Twitter’s decision to annotate a couple of Trump’s tweets is a baby step in this direction. By applying greater scrutiny to a mega-visibility user, the company is treating those posts differently than low-reach tweets. But this extra attention should not be tied to any particular individual, but rather applied to all tweets that reach a large audience.

Reach is an objective measure of the impact of a social media post. It makes sense. Tweets that go to more people carry more weight and therefore should be the focus of any effort at cleaning up disinformation. The audience size of a message is as important, if not more, than its content. So, reach is a useful first-cut filter removed from the hornet's nest of interpreting the underlying content or beliefs of the sender.
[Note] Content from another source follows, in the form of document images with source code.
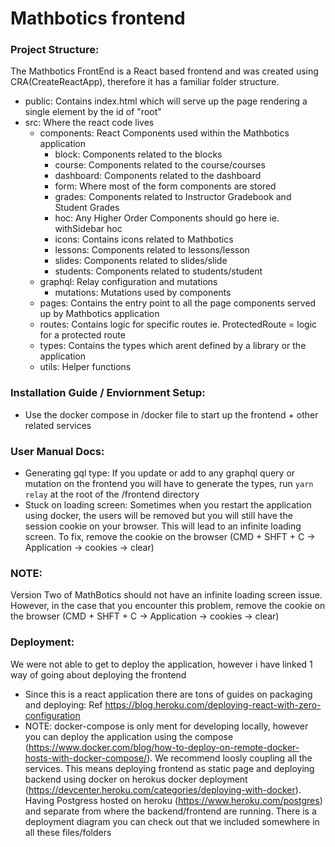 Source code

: # Mathbotics frontend

### Project Structure:

The Mathbotics FrontEnd is a React based frontend and was created using CRA(CreateReactApp), therefore it has a familiar folder structure.

- public: Contains index.html which will serve up the page rendering a single element by the id of "root"
- src: Where the react code lives
  - components: React Components used within the Mathbotics application
    - block: Components related to the blocks
    - course: Components related to the course/courses
    - dashboard: Components related to the dashboard
    - form: Where most of the form components are stored
    - grades: Components related to Instructor Gradebook and Student Grades
    - hoc: Any Higher Order Components should go here ie. withSidebar hoc
    - icons: Contains icons related to Mathbotics
    - lessons: Components related to lessons/lesson
    - slides: Components related to slides/slide
    - students: Components related to students/student
  - graphql: Relay configuration and mutations
    - mutations: Mutations used by components
  - pages: Contains the entry point to all the page components served up by Mathbotics application
  - routes: Contains logic for specific routes ie. ProtectedRoute = logic for a protected route
  - types: Contains the types which arent defined by a library or the application
  - utils: Helper functions

### Installation Guide / Enviornment Setup:

- Use the docker compose in /docker file to start up the frontend + other related services

### User Manual Docs:

- Generating gql type: If you update or add to any graphql query or mutation on the frontend you will have to generate the types, run `yarn relay` at the root of the /frontend directory
- Stuck on loading screen: Sometimes when you restart the application using docker, the users will be removed but you will still have the session cookie on your browser. This will lead to an infinite loading screen. To fix, remove the cookie on the browser (CMD + SHFT + C -> Application -> cookies -> clear)
### NOTE: 
Version Two of MathBotics should not have an infinite loading screen issue. However, in the case that you encounter this problem, remove the cookie on the browser (CMD + SHFT + C -> Application -> cookies -> clear)
### Deployment:

We were not able to get to deploy the application, however i have linked 1 way of going about deploying the frontend

- Since this is a react application there are tons of guides on packaging and deploying: Ref https://blog.heroku.com/deploying-react-with-zero-configuration
- NOTE: docker-compose is only ment for developing locally, however you can deploy the application using the compose (https://www.docker.com/blog/how-to-deploy-on-remote-docker-hosts-with-docker-compose/). We recommend loosly coupling all the services. This means deploying frontend as static page and deploying backend using docker on herokus docker deployment (https://devcenter.heroku.com/categories/deploying-with-docker). Having Postgress hosted on heroku (https://www.heroku.com/postgres) and separate from where the backend/frontend are running. There is a deployment diagram you can check out that we included somewhere in all these files/folders
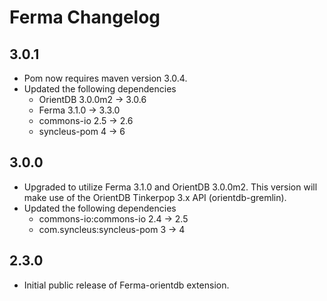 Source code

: # Ferma Changelog

## 3.0.1

* Pom now requires maven version 3.0.4.
* Updated the following dependencies
  * OrientDB 3.0.0m2 -> 3.0.6
  * Ferma 3.1.0 -> 3.3.0
  * commons-io 2.5 -> 2.6
  * syncleus-pom 4 -> 6


## 3.0.0

* Upgraded to utilize Ferma 3.1.0 and OrientDB 3.0.0m2. This version will make use of the OrientDB Tinkerpop 3.x API (orientdb-gremlin).
* Updated the following dependencies
  * commons-io:commons-io 2.4 -> 2.5
  * com.syncleus:syncleus-pom 3 -> 4

## 2.3.0

* Initial public release of Ferma-orientdb extension.
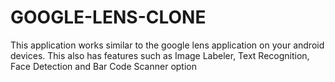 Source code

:# GOOGLE-LENS-CLONE
This application works similar to the google lens application on your android devices. This also has features such as Image Labeler, Text Recognition, Face Detection and Bar Code Scanner option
From a technology perspective, it is very doable. When a social media post exceeds a reach threshold, the platform should automatically subject the content to additional processes to reduce disinformation and promote community standards. One idea, an extension of what Twitter recently did, would be to prominently connect a set of links to relevant articles from a pool of trusted sources — to add context, not censor. The pool of trusted content would need to be vetted and diverse in its point of view, but that’s possible, and users could even be involved in crowd-sourcing those decisions. For the highest-reach content, there could be additional human curation and even journalistic-style fact checking. If these platforms can serve relevant ads in milliseconds, they can serve relevant content from trusted sources.

From a regulatory perspective, reach is also the right framework for reforming Section 230 of the Communications Decency Act. That’s the pre-social media law that gives internet platforms a broad immunity from liability for the content they traffic. Conceptually, Section 230 continues to make sense for low-reach content. Facebook should not be held liable for every comment your uncle Bob makes. It’s when posts reach a vast number of people that Twitter and Facebook start to look more like The Wall Street Journal or The New York Times than an internet service provider. In these cases, it’s reasonable that they should be subject to similar legal liability as mass media outlets for broadly distributing damaging falsehoods.

Improving social media intelligently starts with breaking the problem down based on the reach of the content. Social media is two very different things thrown together in an internet blender: personal media and mass media. Let’s start treating it that way.